In the data below, find every line that has the string "noindent", and copy it.
====== SUPPLIED ENTRIES
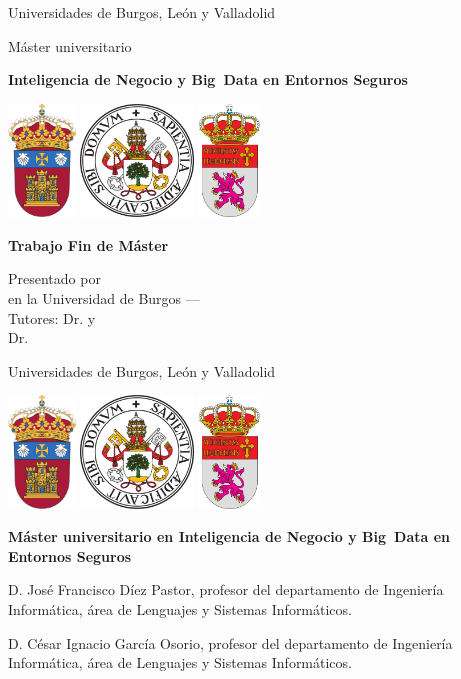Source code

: \documentclass[a4paper,12pt,twoside]{memoir}
\title{\titulo}
\author{\nombre}
\date{\fecha}
\makeatletter
\def\maketitle{
	\null
	\thispagestyle{empty}
	\begin{center}%
		{\noindent\LARGE Universidades de Burgos, León y Valladolid}\vspace{.5cm}%

		{\noindent\large Máster universitario}\vspace{.5cm}%

		{\noindent\LARGE \textbf{Inteligencia de Negocio y Big~Data en Entornos Seguros}}\vspace{.5cm}%
	\end{center}%

	\begin{center}%
		\includegraphics[height=3cm]{img/escudoUBU} \hspace{1cm}
		\includegraphics[height=3cm]{img/escudoUVA} \hspace{1cm}
		\includegraphics[height=3cm]{img/escudoULE} \vspace{1cm}%
	\end{center}%

	\vfill
	\colorbox{cpardoBox}{%
		\begin{minipage}{.9\textwidth}
			\vspace{.4cm}\large
			\begin{center}
				\textbf{Trabajo Fin de Máster}\vspace{.6cm}\\
				\textbf{\Large\@title{}}
			\end{center}
			\vspace{.2cm}
		\end{minipage}

	}%
	\vfill
	\begin{center}%
		{%
			\noindent\Large
			Presentado por \@author{}\\
			en la Universidad de Burgos --- \@date{}\\[1em]
			Tutores: Dr. \@tutor{} y\\\hspace{3.7em}Dr. \@cotutor{}
		}%
	\end{center}%
	\null
	\cleardoublepage
}
\newcommand{\nombretutor}{José Francisco Díez Pastor}
\newcommand{\nombrecotutor}{César Ignacio García Osorio}
\makeatother
\begin{document}
\maketitle

\newpage\null\thispagestyle{empty}\newpage


\thispagestyle{empty}


\noindent
\begin{center}%
	{\noindent\Huge Universidades de Burgos, León y Valladolid}\vspace{.5cm}%

\begin{center}%
	\includegraphics[height=3cm]{img/escudoUBU} \hspace{1cm}
	\includegraphics[height=3cm]{img/escudoUVA} \hspace{1cm}
	\includegraphics[height=3cm]{img/escudoULE} \vspace{1cm}%
\end{center}%

	{\noindent\Large \textbf{Máster universitario en Inteligencia de Negocio y Big~Data en Entornos Seguros}}\vspace{.5cm}%
\end{center}%



\noindent D. \nombretutor, profesor del departamento de Ingeniería Informática, área de Lenguajes y Sistemas Informáticos.

\noindent D. \nombrecotutor, profesor del departamento de Ingeniería Informática, área de Lenguajes y Sistemas Informáticos.
\end{document}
============
- SOLUTION TO THE PROBLEM
		{\noindent\LARGE Universidades de Burgos, León y Valladolid}\vspace{.5cm}%
		{\noindent\large Máster universitario}\vspace{.5cm}%
		{\noindent\LARGE \textbf{Inteligencia de Negocio y Big~Data en Entornos Seguros}}\vspace{.5cm}%
			\noindent\Large
\noindent
	{\noindent\Huge Universidades de Burgos, León y Valladolid}\vspace{.5cm}%
	{\noindent\Large \textbf{Máster universitario en Inteligencia de Negocio y Big~Data en Entornos Seguros}}\vspace{.5cm}%
\noindent D. \nombretutor, profesor del departamento de Ingeniería Informática, área de Lenguajes y Sistemas Informáticos.
\noindent D. \nombrecotutor, profesor del departamento de Ingeniería Informática, área de Lenguajes y Sistemas Informáticos.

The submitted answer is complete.